### Information

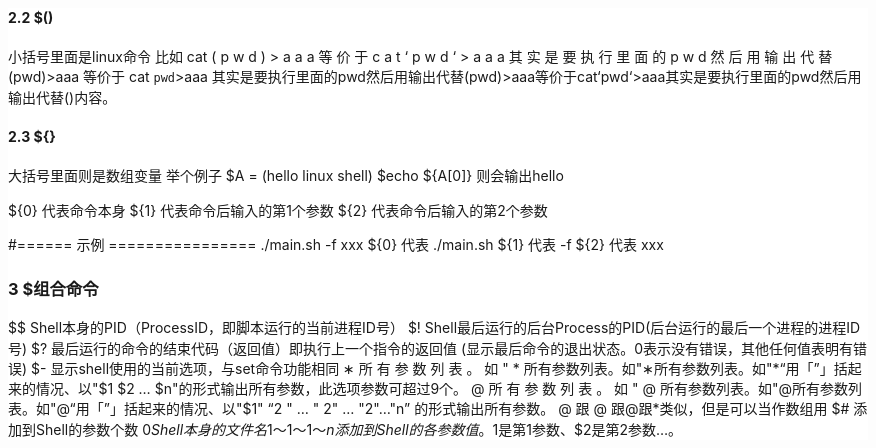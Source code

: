 #### 2.2 $()

小括号里面是linux命令
比如
cat ( p w d ) > a a a 等 价 于 c a t ‘ p w d ‘ > a a a 其 实 是 要 执 行 里 面 的 p w d 然 后 用 输 出 代 替 (pwd)>aaa 等价于 cat `pwd`>aaa 其实是要执行里面的pwd然后用输出代替(pwd)>aaa等价于cat‘pwd‘>aaa其实是要执行里面的pwd然后用输出代替()内容。

#### 2.3 ${}

大括号里面则是数组变量
举个例子
$A = (hello linux shell)
$echo ${A[0]}
则会输出hello

${0} 代表命令本身
${1} 代表命令后输入的第1个参数
${2} 代表命令后输入的第2个参数

\#====== 示例 ================
./main.sh -f xxx
${0} 代表 ./main.sh
${1} 代表 -f
${2} 代表 xxx

### 3 $组合命令

$$
Shell本身的PID（ProcessID，即脚本运行的当前进程ID号）
$!
Shell最后运行的后台Process的PID(后台运行的最后一个进程的进程ID号)
$?
最后运行的命令的结束代码（返回值）即执行上一个指令的返回值 (显示最后命令的退出状态。0表示没有错误，其他任何值表明有错误)
$-
显示shell使用的当前选项，与set命令功能相同
∗ 所 有 参 数 列 表 。 如 " * 所有参数列表。如"∗所有参数列表。如"*“用「”」括起来的情况、以"$1 $2 … $n"的形式输出所有参数，此选项参数可超过9个。
@ 所 有 参 数 列 表 。 如 " @ 所有参数列表。如"@所有参数列表。如"@“用「”」括起来的情况、以"$1" “2 " … " 2" … "2"…"n” 的形式输出所有参数。
@ 跟 @ 跟@跟*类似，但是可以当作数组用
$#
添加到Shell的参数个数
$0
Shell本身的文件名
1 ～ 1～1～n
添加到Shell的各参数值。$1是第1参数、$2是第2参数…。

######

What to produce:
Going through the entries above, show each line that contains "括起来的情况".

Reply:
∗ 所 有 参 数 列 表 。 如 " * 所有参数列表。如"∗所有参数列表。如"*“用「”」括起来的情况、以"$1 $2 … $n"的形式输出所有参数，此选项参数可超过9个。
@ 所 有 参 数 列 表 。 如 " @ 所有参数列表。如"@所有参数列表。如"@“用「”」括起来的情况、以"$1" “2 " … " 2" … "2"…"n” 的形式输出所有参数。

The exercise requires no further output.